It’s that time of year again: the holidays. And that means nobody's expecting you to hit the gym and work out four days a week as usual, or to keep up your low-carb diet in the face of Great Aunt Eleanor's delicious—albeit ab-killing—recipe for triple-decker lasagna.
However, we do expect—no, we demand—that you keep off the extra five pounds this season anyway, comfort food be damned. And when you see how simple it is, your holidays—and post-holiday season—are sure to be a lot happier. Again: Simple, not easy.
Most fitness magazines sell you short around the holidays—they figure you're not going to have much time to work out between your snow shoveling, shopping for gifts, and cooking, so they give you some wussy workouts designed to help you "maintain" the shape you're in while stress, traveling, and food take their inevitable toll. But we're not letting you off that easy, and you'll thank us for it in the New Year. We promise.
Consider this fact: The average American gains more than 10 pounds between Thanksgiving and New Year's. We've lost track of how many people we've seen every January who are struggling to get back into their November shape. Their New Year's resolution is always to drop 10 pounds—but it's the same 10 pounds they just gained in the last two months! Now imagine being able to lose five pounds in that same time frame. By my calculations, that will make you 15 pounds leaner than your co-workers when you head back to the office on January 2.
But to take off that weight, you must do more than just maintain—you need to make gains. While our Holiday Survival Workout promises to be one of the most physically taxing regimens you've ever tried, it's also one of the shortest and most flexible time-wise.
Furthermore, you won't even have to curb your gluttonous feasting to reap the benefits. So grit your teeth, and give it a try.

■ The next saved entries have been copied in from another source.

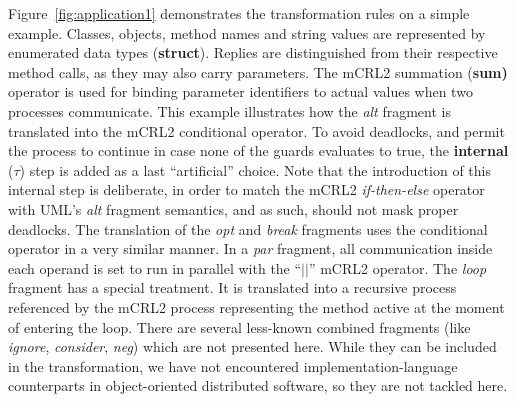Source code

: \documentclass[letter]{llncs}
\begin{document}
Figure~\ref{fig:application1} demonstrates the transformation rules on a simple example. 
Classes, objects, method names and string values
are represented by enumerated data types (\textbf{struct}). 
Replies are distinguished from their respective method calls, as they may also carry
parameters. The mCRL2 summation (\textbf{sum)} operator is used for binding parameter identifiers to actual values when two processes communicate. 
This example illustrates how the \emph{alt} fragment is translated into the mCRL2 conditional operator. To avoid deadlocks, and permit the process
to continue in case none of the guards evaluates to true, the \textbf{internal} (${\tau}$) step is added as a last ``artificial'' choice. 
Note that the introduction of this internal step is deliberate, in order to match the mCRL2 \emph{if-then-else} operator with 
UML's \emph{alt} fragment semantics, and as such, should not mask proper deadlocks.
The translation
of the \textit{opt} and \textit{break} fragments uses the conditional operator in a very similar manner. In a \textit{par} fragment,
all communication inside each operand is set to run in parallel with the  ``${||}$'' mCRL2 operator.
The \textit{loop} fragment has a special treatment. It is translated into a recursive process referenced by the mCRL2 process representing
the method active at the moment of entering the loop.
There are several less-known combined fragments (like \emph{ignore}, \emph{consider}, \emph{neg}) which are not presented here. 
While they can be included in the transformation, we have not encountered implementation-language counterparts in
object-oriented distributed software, so they are not tackled here.
\end{document}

When you do make time to work out over the holidays, it seems like everyone else has, too. This program eliminates the problem of both scheduling conflicts and crowded gyms, freeing up your week and ensuring you get the most out of your workouts when you can make it to the gym. Here's how it's done:
Work out two or maybe three times a week.

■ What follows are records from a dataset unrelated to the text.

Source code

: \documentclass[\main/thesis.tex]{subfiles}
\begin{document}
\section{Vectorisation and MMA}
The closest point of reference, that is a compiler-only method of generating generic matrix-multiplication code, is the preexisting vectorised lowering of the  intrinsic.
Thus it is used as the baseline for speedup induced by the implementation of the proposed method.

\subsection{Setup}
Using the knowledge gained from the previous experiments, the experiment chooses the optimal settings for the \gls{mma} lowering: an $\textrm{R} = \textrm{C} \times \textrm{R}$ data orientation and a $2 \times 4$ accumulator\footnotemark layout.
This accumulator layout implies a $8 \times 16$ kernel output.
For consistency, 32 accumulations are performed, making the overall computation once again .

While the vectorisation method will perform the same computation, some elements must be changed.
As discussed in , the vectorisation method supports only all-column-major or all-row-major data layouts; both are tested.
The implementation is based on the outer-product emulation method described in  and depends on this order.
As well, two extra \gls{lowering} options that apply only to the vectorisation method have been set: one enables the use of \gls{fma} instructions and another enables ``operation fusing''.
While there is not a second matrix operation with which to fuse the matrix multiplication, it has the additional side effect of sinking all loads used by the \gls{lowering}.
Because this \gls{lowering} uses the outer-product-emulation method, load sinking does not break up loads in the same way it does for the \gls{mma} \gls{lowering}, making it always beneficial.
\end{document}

When you're busy, one of the worst mistakes you can make is trying to stick to your regular routine. Before you know it, you've missed a day or two, and—because you figure by then that your momentum is blown—you quit. Instead, try out our plan. All we're asking is two days out of your week. Choose any two days to work out-as long as they're not back-to-back (you'll need at least a day to recover between sessions).
Pick one weight and stick with it.
You'll be doing what's called a "barbell complex"-a method used by Eastern European weightlifters to increase their work capacity and strip their bodies of excess fat. It combines the benefits of lifting and cardio, and it works like a circuit. You'll do five barbell exercises, performing one after the other with no rest in between, using the same weight for all. That's right-grab one barbell, load it up, and use it for the entire workout. Not only will it be enough to work you like a dog, it will keep you from having to compete for equipment or space. Also remember that the goal here isn't superheavy lifting-it's survival.
You must choose a weight that lets you keep up the pace and complete all the repetitions for each exercise (see "Pound It Out" at right). Don't worry if it seems like you're not "bombing" each muscle group-these exercises work a lot of muscle at once, and the speed with which you'll have to transition between them will give you plenty of stimulation to stay strong and get you lean. As a result, your whole workout will last, at most, 10 to 12 minutes.